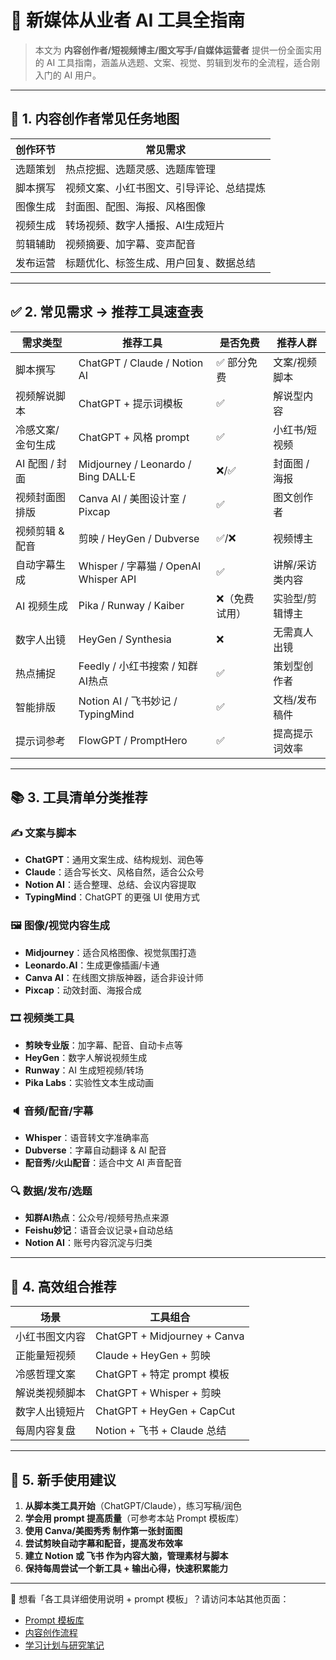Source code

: # 🎥 新媒体从业者 AI 工具全指南

> 本文为 **内容创作者/短视频博主/图文写手/自媒体运营者** 提供一份全面实用的 AI 工具指南，涵盖从选题、文案、视觉、剪辑到发布的全流程，适合刚入门的 AI 用户。

---

## 📌 1. 内容创作者常见任务地图

| 创作环节 | 常见需求 |
|----------|----------|
| 选题策划 | 热点挖掘、选题灵感、选题库管理 |
| 脚本撰写 | 视频文案、小红书图文、引导评论、总结提炼 |
| 图像生成 | 封面图、配图、海报、风格图像 |
| 视频生成 | 转场视频、数字人播报、AI生成短片 |
| 剪辑辅助 | 视频摘要、加字幕、变声配音 |
| 发布运营 | 标题优化、标签生成、用户回复、数据总结 |

---

## ✅ 2. 常见需求 → 推荐工具速查表

| 需求类型 | 推荐工具 | 是否免费 | 推荐人群 |
|-----------|-----------|-----------|-----------|
| 脚本撰写 | ChatGPT / Claude / Notion AI | ✅ 部分免费 | 文案/视频脚本 |
| 视频解说脚本 | ChatGPT + 提示词模板 | ✅ | 解说型内容 |
| 冷感文案/金句生成 | ChatGPT + 风格 prompt | ✅ | 小红书/短视频 |
| AI 配图 / 封面 | Midjourney / Leonardo / Bing DALL·E | ❌/✅ | 封面图 / 海报 |
| 视频封面图排版 | Canva AI / 美图设计室 / Pixcap | ✅ | 图文创作者 |
| 视频剪辑 & 配音 | 剪映 / HeyGen / Dubverse | ✅/❌ | 视频博主 |
| 自动字幕生成 | Whisper / 字幕猫 / OpenAI Whisper API | ✅ | 讲解/采访类内容 |
| AI 视频生成 | Pika / Runway / Kaiber | ❌（免费试用）| 实验型/剪辑博主 |
| 数字人出镜 | HeyGen / Synthesia | ❌ | 无需真人出镜 |
| 热点捕捉 | Feedly / 小红书搜索 / 知群AI热点 | ✅ | 策划型创作者 |
| 智能排版 | Notion AI / 飞书妙记 / TypingMind | ✅ | 文档/发布稿件 |
| 提示词参考 | FlowGPT / PromptHero | ✅ | 提高提示词效率 |

---

## 📚 3. 工具清单分类推荐

### ✍️ 文案与脚本

- **ChatGPT**：通用文案生成、结构规划、润色等
- **Claude**：适合写长文、风格自然，适合公众号
- **Notion AI**：适合整理、总结、会议内容提取
- **TypingMind**：ChatGPT 的更强 UI 使用方式

### 🖼 图像/视觉内容生成

- **Midjourney**：适合风格图像、视觉氛围打造
- **Leonardo.AI**：生成更像插画/卡通
- **Canva AI**：在线图文排版神器，适合非设计师
- **Pixcap**：动效封面、海报合成

### 🎞 视频类工具

- **剪映专业版**：加字幕、配音、自动卡点等
- **HeyGen**：数字人解说视频生成
- **Runway**：AI 生成短视频/转场
- **Pika Labs**：实验性文本生成动画

### 🔈 音频/配音/字幕

- **Whisper**：语音转文字准确率高
- **Dubverse**：字幕自动翻译 & AI 配音
- **配音秀/火山配音**：适合中文 AI 声音配音

### 🔍 数据/发布/选题

- **知群AI热点**：公众号/视频号热点来源
- **Feishu妙记**：语音会议记录+自动总结
- **Notion AI**：账号内容沉淀与归类

---

## 🚀 4. 高效组合推荐

| 场景 | 工具组合 |
|------|----------|
| 小红书图文内容 | ChatGPT + Midjourney + Canva |
| 正能量短视频 | Claude + HeyGen + 剪映 |
| 冷感哲理文案 | ChatGPT + 特定 prompt 模板 |
| 解说类视频脚本 | ChatGPT + Whisper + 剪映 |
| 数字人出镜短片 | ChatGPT + HeyGen + CapCut |
| 每周内容复盘 | Notion + 飞书 + Claude 总结 |

---

## 🧭 5. 新手使用建议

1. **从脚本类工具开始**（ChatGPT/Claude），练习写稿/润色
2. **学会用 prompt 提高质量**（可参考本站 Prompt 模板库）
3. **使用 Canva/美图秀秀 制作第一张封面图**
4. **尝试剪映自动字幕和配音，提高发布效率**
5. **建立 Notion 或 飞书 作为内容大脑，管理素材与脚本**
6. **保持每周尝试一个新工具 + 输出心得，快速积累能力**

---

🧩 想看「各工具详细使用说明 + prompt 模板」？请访问本站其他页面：

- [Prompt 模板库](prompts.md)
- [内容创作流程](workflows.md)
- [学习计划与研究笔记](notes.md)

----

| Exercise prompt |
Everything from the line containing "- **Pika Labs**：实验性文本生成动画" through the line containing "Whisper + 剪映 |" in the material above should be retyped exactly, both ends included, and nothing more.

| Exercise response |
- **Pika Labs**：实验性文本生成动画

### 🔈 音频/配音/字幕

- **Whisper**：语音转文字准确率高
- **Dubverse**：字幕自动翻译 & AI 配音
- **配音秀/火山配音**：适合中文 AI 声音配音

### 🔍 数据/发布/选题

- **知群AI热点**：公众号/视频号热点来源
- **Feishu妙记**：语音会议记录+自动总结
- **Notion AI**：账号内容沉淀与归类

---

## 🚀 4. 高效组合推荐

| 场景 | 工具组合 |
|------|----------|
| 小红书图文内容 | ChatGPT + Midjourney + Canva |
| 正能量短视频 | Claude + HeyGen + 剪映 |
| 冷感哲理文案 | ChatGPT + 特定 prompt 模板 |
| 解说类视频脚本 | ChatGPT + Whisper + 剪映 |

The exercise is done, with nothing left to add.